§ WHAT YOU SHOULD DO:
Please repeat the entries word for word and keep the images out.

Source texts of formatted documents
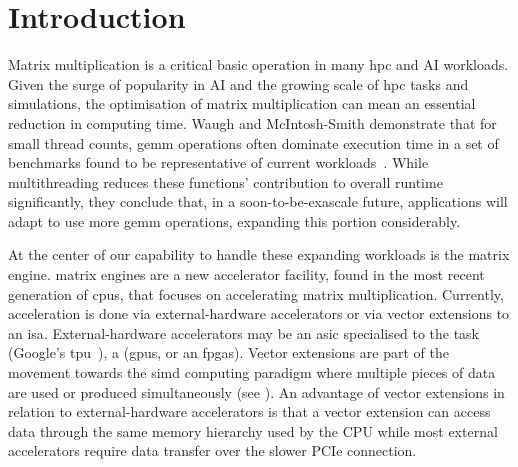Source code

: \documentclass[\main/thesis.tex]{subfiles}
\begin{document}
\chapter{Introduction}
\label{cha:intro}

Matrix multiplication is a critical basic operation in many \gls{hpc} and AI workloads.
Given the surge of popularity in AI and the growing scale of \gls{hpc} tasks and simulations, the optimisation of matrix multiplication can mean an essential reduction in computing time.
Waugh and McIntosh-Smith demonstrate that for small thread counts, \gls{gemm} operations often dominate execution time in a set of benchmarks found to be representative of current workloads~\autocite{waugh2020use}.
While multithreading reduces these functions' contribution to overall runtime significantly, they conclude that, in a soon-to-be-exascale future, applications will adapt to use more \gls{gemm} operations, expanding this portion considerably.

At the center of our capability to handle these expanding workloads is the \gls{matrix engine}.
\Glspl{matrix engine} are a new accelerator facility, found in the most recent generation of \glspl{cpu}, that focuses on accelerating matrix multiplication.
Currently, acceleration is done via external-hardware accelerators or via vector extensions to an \gls{isa}.
External-hardware accelerators may be an \gls{asic} specialised to the task (\eg Google's \gls{tpu}~\autocite{abadi2016tensorflow}), a (\eg \glspl{gpu}, or an \glspl{fpga}).
Vector extensions are part of the movement towards the \gls{simd} computing paradigm where multiple pieces of data are used or produced simultaneously (see ).
An advantage of vector extensions in relation to external-hardware accelerators is that a vector extension can access data through the same memory hierarchy used by the CPU while most external accelerators require data transfer over the slower PCIe connection.
\end{document}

§ ANSWER FOR THE TASK:
Source code

: \documentclass[\main/thesis.tex]{subfiles}
\begin{document}
\chapter{Introduction}
\label{cha:intro}

Matrix multiplication is a critical basic operation in many \gls{hpc} and AI workloads.
Given the surge of popularity in AI and the growing scale of \gls{hpc} tasks and simulations, the optimisation of matrix multiplication can mean an essential reduction in computing time.
Waugh and McIntosh-Smith demonstrate that for small thread counts, \gls{gemm} operations often dominate execution time in a set of benchmarks found to be representative of current workloads~\autocite{waugh2020use}.
While multithreading reduces these functions' contribution to overall runtime significantly, they conclude that, in a soon-to-be-exascale future, applications will adapt to use more \gls{gemm} operations, expanding this portion considerably.

At the center of our capability to handle these expanding workloads is the \gls{matrix engine}.
\Glspl{matrix engine} are a new accelerator facility, found in the most recent generation of \glspl{cpu}, that focuses on accelerating matrix multiplication.
Currently, acceleration is done via external-hardware accelerators or via vector extensions to an \gls{isa}.
External-hardware accelerators may be an \gls{asic} specialised to the task (\eg Google's \gls{tpu}~\autocite{abadi2016tensorflow}), a (\eg \glspl{gpu}, or an \glspl{fpga}).
Vector extensions are part of the movement towards the \gls{simd} computing paradigm where multiple pieces of data are used or produced simultaneously (see ).
An advantage of vector extensions in relation to external-hardware accelerators is that a vector extension can access data through the same memory hierarchy used by the CPU while most external accelerators require data transfer over the slower PCIe connection.
\end{document}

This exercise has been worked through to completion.